New evidence adds to the controversy over concussions experienced by players in the NFL. Researchers found that football players who suffer concussion with unconsciousness may be at a higher risk of brain shrinkage in the hippocampus of the brain. The findings were published in JAMA Neurology.

Researchers from the University of Texas Southwestern Medical Center in Dallas monitored 28 retired pro-football players between the ages of 36 to 79. Within this group, 17 had a history of grade 3 (G3) concussions that resulted in loss of consciousness. Eight of the players had a history of concussions that resulted in mild cognitive impairment (MCI).  As a control, 21 healthy individuals ages 21 to 77 with no history of concussion, MCI or football playing also participated, in addition to six people with MCI but no history of concussions.

All participants underwent brain scans and took four memory tests. Retired NFL players with a history of concussion and no MCI scored the worst on the verbal memory test, which required them to remember a list of words, than the control group. However, the results were still categorized as normal. Former NFL players with a history of concussion and MCI scored the worst out of all the groups. Interestingly, no difference was found in between control participants with MCI and football participants with MCI.

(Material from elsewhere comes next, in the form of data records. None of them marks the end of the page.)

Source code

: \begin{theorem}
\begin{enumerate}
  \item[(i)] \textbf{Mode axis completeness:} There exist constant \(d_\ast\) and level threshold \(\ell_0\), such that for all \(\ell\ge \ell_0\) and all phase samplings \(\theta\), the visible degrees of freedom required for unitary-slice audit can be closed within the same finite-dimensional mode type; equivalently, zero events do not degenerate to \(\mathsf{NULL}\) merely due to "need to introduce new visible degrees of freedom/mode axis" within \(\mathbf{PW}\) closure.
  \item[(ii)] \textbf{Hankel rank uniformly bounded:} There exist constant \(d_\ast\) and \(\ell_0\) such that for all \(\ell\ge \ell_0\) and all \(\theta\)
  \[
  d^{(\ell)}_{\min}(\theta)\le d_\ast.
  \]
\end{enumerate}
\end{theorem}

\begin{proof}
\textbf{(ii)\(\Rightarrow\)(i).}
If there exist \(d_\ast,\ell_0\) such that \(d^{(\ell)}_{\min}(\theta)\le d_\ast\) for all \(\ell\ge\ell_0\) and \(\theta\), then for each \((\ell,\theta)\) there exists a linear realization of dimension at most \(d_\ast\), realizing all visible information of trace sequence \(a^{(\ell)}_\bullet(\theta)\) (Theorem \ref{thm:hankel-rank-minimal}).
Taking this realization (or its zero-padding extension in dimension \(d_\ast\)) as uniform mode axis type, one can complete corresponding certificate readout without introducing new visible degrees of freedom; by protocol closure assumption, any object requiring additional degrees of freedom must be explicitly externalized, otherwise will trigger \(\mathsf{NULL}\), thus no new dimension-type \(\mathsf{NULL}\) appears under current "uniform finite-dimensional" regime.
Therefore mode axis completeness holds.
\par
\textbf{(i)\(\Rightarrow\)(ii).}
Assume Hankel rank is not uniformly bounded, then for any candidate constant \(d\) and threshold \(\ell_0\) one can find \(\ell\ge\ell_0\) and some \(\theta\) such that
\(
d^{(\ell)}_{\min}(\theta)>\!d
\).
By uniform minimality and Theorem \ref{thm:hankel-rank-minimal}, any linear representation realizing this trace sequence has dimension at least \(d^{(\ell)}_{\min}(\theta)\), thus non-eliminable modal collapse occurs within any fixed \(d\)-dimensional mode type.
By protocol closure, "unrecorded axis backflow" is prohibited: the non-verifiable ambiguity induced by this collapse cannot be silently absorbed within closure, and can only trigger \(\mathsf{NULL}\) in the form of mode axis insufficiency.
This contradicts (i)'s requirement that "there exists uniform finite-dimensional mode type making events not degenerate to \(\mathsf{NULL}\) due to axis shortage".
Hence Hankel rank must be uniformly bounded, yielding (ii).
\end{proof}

When looking at the brain scans, the volume of the hippocampus in retired NFL players with a history of G3 concussion and loss of consciousness was significantly smaller than the control group, and the right hippocampal volume was smaller than former NFL players without a G3 concussion. The former football players with concussion and MCI had a smaller left hippocampal volume than the control group with MCI.

The researchers acknowledged some limitations to the study because they did not have access to the NFL players’ brain scans prior to their concussion experiences. There could also be some discrepancies with self-reported concussions.